Her Campus Illinois had Assembly Hall all to ourselves when we sat down to interview sophomore Djordje (pronounced Georgie) Gasic, founder of the music blog Urbana Poppin Champaign (clever, right??). With an obvious passion for music and a drive that has landed him some amazing opportunities, Djordje is surely on the path to success. Read AND watch the interview below!
DG: I was born in Belgrade, Serbia but moved to Michigan when I was about two years old. I currently attend the University of Illinois in Urbana-Champaign.
DG: I am an undeclared student in DGS but am looking into majoring in Economics with a minor in Computer Science.
DG: I got involved in the music industry at the age of 15 by making beats. Through that I met my good friend Filip Filipi, who I have been helping manage for the last couple of years under the Filipi Music Group imprint which specializes in virtually all aspects of the entertainment industry; from music production to event hosting, graphics design, artist promotion and marketing. While I was in high school (I grew up in Ann Arbor, Michigan) I promoted shows for artists such as Big Sean, Mike Posner, Wiz Khalifa, Chip Tha Ripper, and more. This allowed me to start building a heavy contact list at a young age and essentially put my foot in the industries door. I've worked on events and promotions all over the world from the Paris Hip Hop festival to events in my homeland of Serbia.
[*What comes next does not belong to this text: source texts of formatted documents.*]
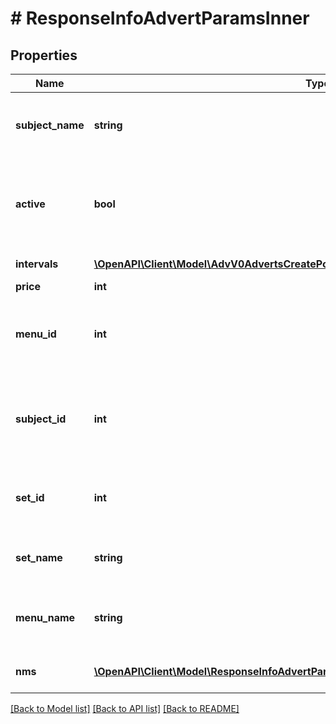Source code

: # # ResponseInfoAdvertParamsInner

## Properties

Name | Type | Description | Notes
------------ | ------------- | ------------- | -------------
**subject_name** | **string** | Название предметной группы (для кампаний в поиске и рекомендациях) | [optional]
**active** | **bool** | Флаг активности предметной группы, &lt;code&gt;true&lt;/code&gt; - активна, &lt;code&gt;false&lt;/code&gt; - неактивна | [optional]
**intervals** | [**\OpenAPI\Client\Model\AdvV0AdvertsCreatePostRequestInnerParamsInnerIntervalsInner[]**](AdvV0AdvertsCreatePostRequestInnerParamsInnerIntervalsInner.md) | Интервалы часов показа кампании | [optional]
**price** | **int** | Текущая ставка | [optional]
**menu_id** | **int** | Идентификатор меню, где размещается кампания (для кампаний в каталоге) | [optional]
**subject_id** | **int** | Идентификатор предметной группы, для которой создана кампания (для кампаний в поиске и рекомендациях) | [optional]
**set_id** | **int** | Идентификатор сочетания предмета и пола (для кампаний в карточке товара) | [optional]
**set_name** | **string** | Сочетание предмета и пола (для кампаний в карточке товара) | [optional]
**menu_name** | **string** | Название меню, где размещается кампания (для кампаний в каталоге) | [optional]
**nms** | [**\OpenAPI\Client\Model\ResponseInfoAdvertParamsInnerNmsInner[]**](ResponseInfoAdvertParamsInnerNmsInner.md) | Массив номенклатур кампании | [optional]

[[Back to Model list]](../../README.md#models) [[Back to API list]](../../README.md#endpoints) [[Back to README]](../../README.md)
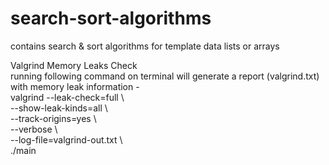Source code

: # search-sort-algorithms
contains search &amp; sort algorithms for template data lists or arrays <br />

Valgrind Memory Leaks Check <br />
    running following command on terminal will generate a report (valgrind.txt) with memory leak information - <br />
        valgrind --leak-check=full \ <br />
         --show-leak-kinds=all \    <br />
         --track-origins=yes \  <br />
         --verbose \    <br />
         --log-file=valgrind-out.txt \  <br />
         ./main <br />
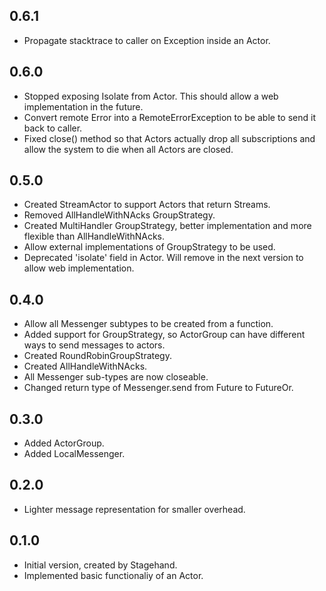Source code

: ## 0.6.1

- Propagate stacktrace to caller on Exception inside an Actor.

## 0.6.0

- Stopped exposing Isolate from Actor. This should allow a web implementation in the future.
- Convert remote Error into a RemoteErrorException to be able to send it back to caller.
- Fixed close() method so that Actors actually drop all subscriptions and allow the system to die when all Actors are closed. 

## 0.5.0

- Created StreamActor to support Actors that return Streams.
- Removed AllHandleWithNAcks GroupStrategy.
- Created MultiHandler GroupStrategy, better implementation and more flexible than AllHandleWithNAcks.
- Allow external implementations of GroupStrategy to be used.
- Deprecated 'isolate' field in Actor. Will remove in the next version to allow web implementation.

## 0.4.0

- Allow all Messenger subtypes to be created from a function.
- Added support for GroupStrategy, so ActorGroup can have different ways to send messages to actors.
- Created RoundRobinGroupStrategy.
- Created AllHandleWithNAcks.
- All Messenger sub-types are now closeable.
- Changed return type of Messenger.send from Future to FutureOr. 

## 0.3.0

- Added ActorGroup.
- Added LocalMessenger.

## 0.2.0

- Lighter message representation for smaller overhead.

## 0.1.0

- Initial version, created by Stagehand.
- Implemented basic functionaliy of an Actor.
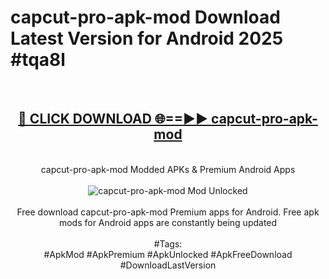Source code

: <h1>capcut-pro-apk-mod Download Latest Version for Android 2025 #tqa8l</h1>
<br>
<div align="center">
<h2><a href="https://app.mediaupload.pro/?title=capcut-pro-apk-mod&ref=4F" rel="nofollow">🔴 CLICK DOWNLOAD 🌐==►► capcut-pro-apk-mod</a></h2>
<br>
capcut-pro-apk-mod Modded APKs & Premium Android Apps
<br>
<br>
<a href="https://app.mediaupload.pro/?title=capcut-pro-apk-mod&ref=4F" rel="nofollow" data-target="animated-image.originalLink"><img src="https://github.com/user-attachments/assets/0f9c940e-d8b0-45ae-aac7-cd30a18b3e1c" alt="capcut-pro-apk-mod Mod Unlocked" style="max-width: 100%; display: inline-block;" data-target="animated-image.originalImage"></a>
<br><br>
Free download capcut-pro-apk-mod Premium apps for Android. Free apk mods for Android apps are constantly being updated
<br><br>
#Tags:
<br>
#ApkMod #ApkPremium #ApkUnlocked #ApkFreeDownload #DownloadLastVersion
</div>
<br>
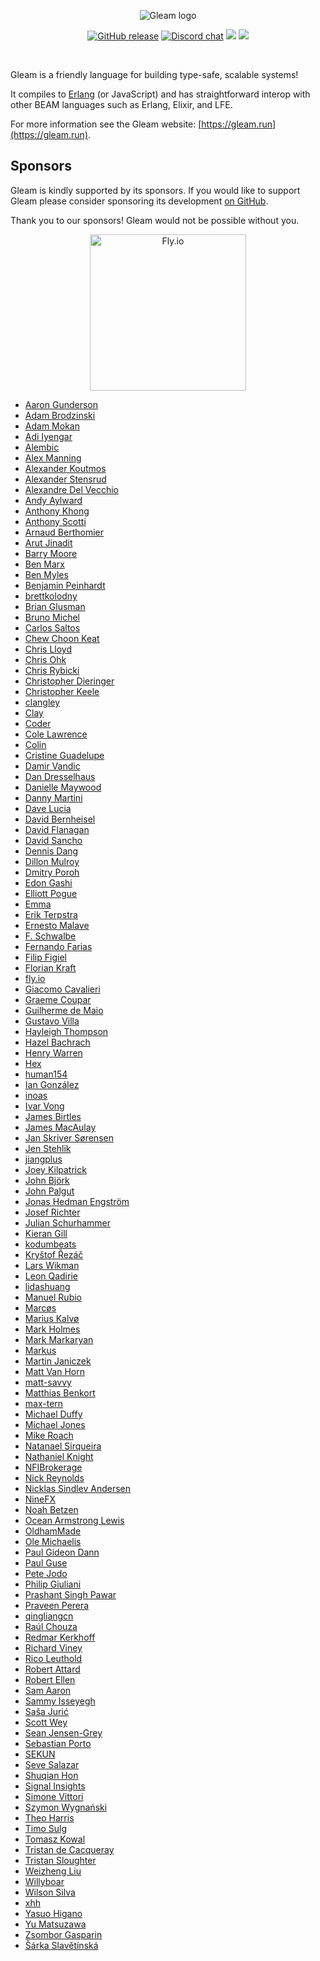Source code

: <p align="center">
  <img src="images/gleam-logo-readme.png" alt="Gleam logo">
</p>

<p align="center">
  <a href="https://github.com/gleam-lang/gleam/releases"><img src="https://img.shields.io/github/release/gleam-lang/gleam" alt="GitHub release"></a>
  <a href="https://discord.gg/Fm8Pwmy"><img src="https://img.shields.io/discord/768594524158427167?color=blue" alt="Discord chat"></a>
  <a><img src="https://github.com/gleam-lang/gleam/workflows/ci/badge.svg?branch=main"></a>
  <a href="https://gitpod.io/#https://github.com/gleam-lang/gleam"><img src="https://img.shields.io/badge/Gitpod-ready--to--code-blue?logo=gitpod"></a>
</p>


<!-- A spacer -->
<div>&nbsp;</div>

Gleam is a friendly language for building type-safe, scalable systems!

It compiles to [Erlang](http://www.erlang.org/) (or JavaScript) and has straightforward interop
with other BEAM languages such as Erlang, Elixir, and LFE.

For more information see the Gleam website: [https://gleam.run](https://gleam.run).

## Sponsors

Gleam is kindly supported by its sponsors. If you would like to support Gleam
please consider sponsoring its development [on GitHub](https://github.com/sponsors/lpil).

Thank you to our sponsors! Gleam would not be possible without you.

<center>
  <a href="https://fly.io/"><img width=250 src="https://gleam.run/images/sponsors/fly.svg" alt="Fly.io"></a>
</center>

<!-- Below this line this file is autogenerated -->

 - [Aaron Gunderson](https://github.com/agundy)
 - [Adam Brodzinski](https://github.com/AdamBrodzinski)
 - [Adam Mokan](https://github.com/amokan)
 - [Adi Iyengar](https://github.com/thebugcatcher)
 - [Alembic](https://alembic.com.au)
 - [Alex Manning](https://github.com/rawhat)
 - [Alexander Koutmos](https://github.com/akoutmos)
 - [Alexander Stensrud](https://github.com/spektroskop)
 - [Alexandre Del Vecchio](https://github.com/defgenx)
 - [Andy Aylward](https://github.com/aaylward)
 - [Anthony Khong](https://github.com/anthony-khong)
 - [Anthony Scotti](https://github.com/amscotti)
 - [Arnaud Berthomier](https://github.com/oz)
 - [Arut Jinadit](https://github.com/arut-ji)
 - [Barry Moore](https://github.com/chiroptical)
 - [Ben Marx](https://github.com/bgmarx)
 - [Ben Myles](https://github.com/benmyles)
 - [Benjamin Peinhardt](https://github.com/bcpeinhardt)
 - [brettkolodny](https://github.com/brettkolodny)
 - [Brian Glusman](https://github.com/bglusman)
 - [Bruno Michel](https://github.com/nono)
 - [Carlos Saltos](https://github.com/csaltos)
 - [Chew Choon Keat](https://github.com/choonkeat)
 - [Chris Lloyd](https://github.com/chrislloyd)
 - [Chris Ohk](https://github.com/utilForever)
 - [Chris Rybicki](https://github.com/Chriscbr)
 - [Christopher Dieringer](https://github.com/cdaringe)
 - [Christopher Keele](https://github.com/christhekeele)
 - [clangley](https://github.com/clangley)
 - [Clay](https://github.com/connorlay)
 - [Coder](https://github.com/coder)
 - [Cole Lawrence](https://github.com/colelawrence)
 - [Colin](https://github.com/insanitybit)
 - [Cristine Guadelupe](https://github.com/cristineguadelupe)
 - [Damir Vandic](https://github.com/dvic)
 - [Dan Dresselhaus](https://github.com/ddresselhaus)
 - [Danielle Maywood](https://github.com/DanielleMaywood)
 - [Danny Martini](https://github.com/despairblue)
 - [Dave Lucia](https://github.com/davydog187)
 - [David Bernheisel](https://github.com/dbernheisel)
 - [David Flanagan](https://github.com/rawkode)
 - [David Sancho](https://github.com/davesnx)
 - [Dennis Dang](https://github.com/dangdennis)
 - [Dillon Mulroy](https://github.com/dmmulroy)
 - [Dmitry Poroh](https://github.com/poroh)
 - [Edon Gashi](https://github.com/edongashi)
 - [Elliott Pogue](https://github.com/epogue)
 - [Emma](https://github.com/Emma-Fuller)
 - [Erik Terpstra](https://github.com/eterps)
 - [Ernesto Malave](https://github.com/oberernst)
 - [F. Schwalbe](https://github.com/fschwalbe)
 - [Fernando Farias](https://github.com/nandofarias)
 - [Filip Figiel](https://github.com/ffigiel)
 - [Florian Kraft](https://github.com/floriank)
 - [fly.io](https://github.com/superfly)
 - [Giacomo Cavalieri](https://github.com/giacomocavalieri)
 - [Graeme Coupar](https://github.com/obmarg)
 - [Guilherme de Maio](https://github.com/nirev)
 - [Gustavo Villa](https://github.com/gfvcastro)
 - [Hayleigh Thompson](https://github.com/hayleigh-dot-dev)
 - [Hazel Bachrach](https://github.com/hibachrach)
 - [Henry Warren](https://github.com/henrysdev)
 - [Hex](https://github.com/hexpm)
 - [human154](https://github.com/human154)
 - [Ian González](https://github.com/Ian-GL)
 - [inoas](https://github.com/inoas)
 - [Ivar Vong](https://github.com/ivarvong)
 - [James Birtles](https://github.com/jamesbirtles)
 - [James MacAulay](https://github.com/jamesmacaulay)
 - [Jan Skriver Sørensen](https://github.com/monzool)
 - [Jen Stehlik](https://github.com/okkdev)
 - [jiangplus](https://github.com/jiangplus)
 - [Joey Kilpatrick](https://github.com/joeykilpatrick)
 - [John Björk](https://github.com/JohnBjrk)
 - [John Palgut](https://github.com/Jwsonic)
 - [Jonas Hedman Engström](https://github.com/JonasHedEng)
 - [Josef Richter](https://github.com/josefrichter)
 - [Julian Schurhammer](https://github.com/schurhammer)
 - [Kieran Gill](https://github.com/kierangilliam)
 - [kodumbeats](https://github.com/kodumbeats)
 - [Kryštof Řezáč](https://github.com/krystofrezac)
 - [Lars Wikman](https://github.com/lawik)
 - [Leon Qadirie](https://github.com/leonqadirie)
 - [lidashuang](https://github.com/defp)
 - [Manuel Rubio](https://github.com/manuel-rubio)
 - [Marcøs](https://github.com/ideaMarcos)
 - [Marius Kalvø](https://github.com/mariuskalvo)
 - [Mark Holmes](https://github.com/markholmes)
 - [Mark Markaryan](https://github.com/markmark206)
 - [Markus](https://github.com/markusfeyh)
 - [Martin Janiczek](https://github.com/Janiczek)
 - [Matt Van Horn](https://github.com/mattvanhorn)
 - [matt-savvy](https://github.com/matt-savvy)
 - [Matthias Benkort](https://github.com/KtorZ)
 - [max-tern](https://github.com/max-tern)
 - [Michael Duffy](https://github.com/stunthamster)
 - [Michael Jones](https://github.com/michaeljones)
 - [Mike Roach](https://github.com/mroach)
 - [Natanael Sirqueira](https://github.com/natanaelsirqueira)
 - [Nathaniel Knight](https://github.com/nathanielknight)
 - [NFIBrokerage](https://github.com/NFIBrokerage)
 - [Nick Reynolds](https://github.com/ndreynolds)
 - [Nicklas Sindlev Andersen](https://github.com/NicklasXYZ)
 - [NineFX](http://www.ninefx.com)
 - [Noah Betzen](https://github.com/Nezteb)
 - [Ocean Armstrong Lewis](https://github.com/oceanlewis)
 - [OldhamMade](https://github.com/OldhamMade)
 - [Ole Michaelis](https://github.com/OleMchls)
 - [Paul Gideon Dann](https://github.com/giddie)
 - [Paul Guse](https://github.com/pguse)
 - [Pete Jodo](https://github.com/petejodo)
 - [Philip Giuliani](https://github.com/philipgiuliani)
 - [Prashant Singh Pawar](https://github.com/prashantpawar)
 - [Praveen Perera](https://github.com/praveenperera)
 - [qingliangcn](https://github.com/qingliangcn)
 - [Raúl Chouza ](https://github.com/chouzar)
 - [Redmar Kerkhoff](https://github.com/redmar)
 - [Richard Viney](https://github.com/richard-viney)
 - [Rico Leuthold](https://github.com/rico)
 - [Robert Attard](https://github.com/TanklesXL)
 - [Robert Ellen](https://github.com/rellen)
 - [Sam Aaron](https://github.com/samaaron)
 - [Sammy Isseyegh](https://github.com/bkspace)
 - [Saša Jurić](https://github.com/sasa1977)
 - [Scott Wey](https://github.com/scottwey)
 - [Sean Jensen-Grey](https://github.com/seanjensengrey)
 - [Sebastian Porto](https://github.com/sporto)
 - [SEKUN](https://github.com/sekunho)
 - [Seve Salazar](https://github.com/tehprofessor)
 - [Shuqian Hon](https://github.com/honsq90)
 - [Signal Insights](https://github.com/signalinsights)
 - [Simone Vittori](https://github.com/simonewebdesign)
 - [Szymon Wygnański](https://github.com/finalclass)
 - [Theo Harris](https://github.com/Theosaurus-Rex)
 - [Timo Sulg](https://github.com/timgluz)
 - [Tomasz Kowal](https://github.com/tomekowal)
 - [Tristan de Cacqueray](https://github.com/TristanCacqueray)
 - [Tristan Sloughter](https://github.com/tsloughter)
 - [Weizheng Liu](https://github.com/weizhliu)
 - [Willyboar](https://github.com/Willyboar)
 - [Wilson Silva](https://github.com/wilsonsilva)
 - [xhh](https://github.com/xhh)
 - [Yasuo Higano](https://github.com/Yasuo-Higano)
 - [Yu Matsuzawa](https://github.com/ymtszw)
 - [Zsombor Gasparin](https://github.com/gasparinzsombor)
 - [Šárka Slavětínská](https://github.com/sarkasl)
DG: I believe you can find inspiration in anything so I've always had momentum to keep going and do whatever it is I want to do. People I've looked up to all my life include revolutionaries like Che Guevara, great minds like Nikola Tesla, and hard working people like my own father.
DG: UPC was created my incoming freshman year so I could share my musical preferences with my friends and peers while I was away at school. Since then it has expanded and now includes a full team of people working and writing. We produce a lot of exclusive content such as recaps of many on-campus concerts/shows, exclusive artist interviews, and editorial pieces.
DG: Aside from the staff, which includes writers, graphics designers, video editors, and directors, we are working on a number of projects with on- and off-campus organizations. We are always looking to collaborate with interested students on campus who are creative and music enthusiasts. One of our major projects for this semester is organizing the entertainment schedule for College Fashion Week. This includes booking artists, locking up venues, and making sure that people have good music to vibe to while they're out attending the CFW events. Also, we're currently working on putting together a compilation CD with one of the fastest growing online song lyric communities, Rap Genius. The project is full of up & coming artists, as well as some more established names people will be familiar with.
DG: Working at Complex was an overall great learning and networking experience. Going in, I was initially a marketing intern and was helping with marketing plans for many of their clients. Complex isn't just a magazine, but an entire media network. When companies need rebranding they come to them and get paired up with a new and hip product to essentially be resold to the public with. Some examples are the Dr. Pepper/Big Sean, Reebok/Swizz Beats, and McDonalds Flavor Battle campaigns I was working on. Being the music junkie that I am however, I wanted to reach out to another department I was very interested in, which was editorial. I did what no other intern there (to my knowledge) has ever done and was actually working with both sides of the office, the business people and the creatives. I was able to publish articles for their music, girls, and style channels while working there. This was a great experience because it allowed me to network with virtually everyone in the office, people who I wouldn't necessarily have been able to network with if I just stayed in one department.
DG: That's always a tough question to answer. I hope to be working for a record label in NYC as an A&R or a marketing director. Either that, or my fault-proof plan to make a million before 25 will have been properly executed and I'll be hanging out at an undisclosed location on the Adriatic.
DG: To finish up college and start doing what I love full time. I've been held back and have turned down many great opportunities that some people would given an arm or a leg for, just because I feel its important that I finish school first. And also because I'll be old enough by then (laughs). I remember having to lie about my age a lot when doing business with many of these industry people. No one would take a 17 year old serious.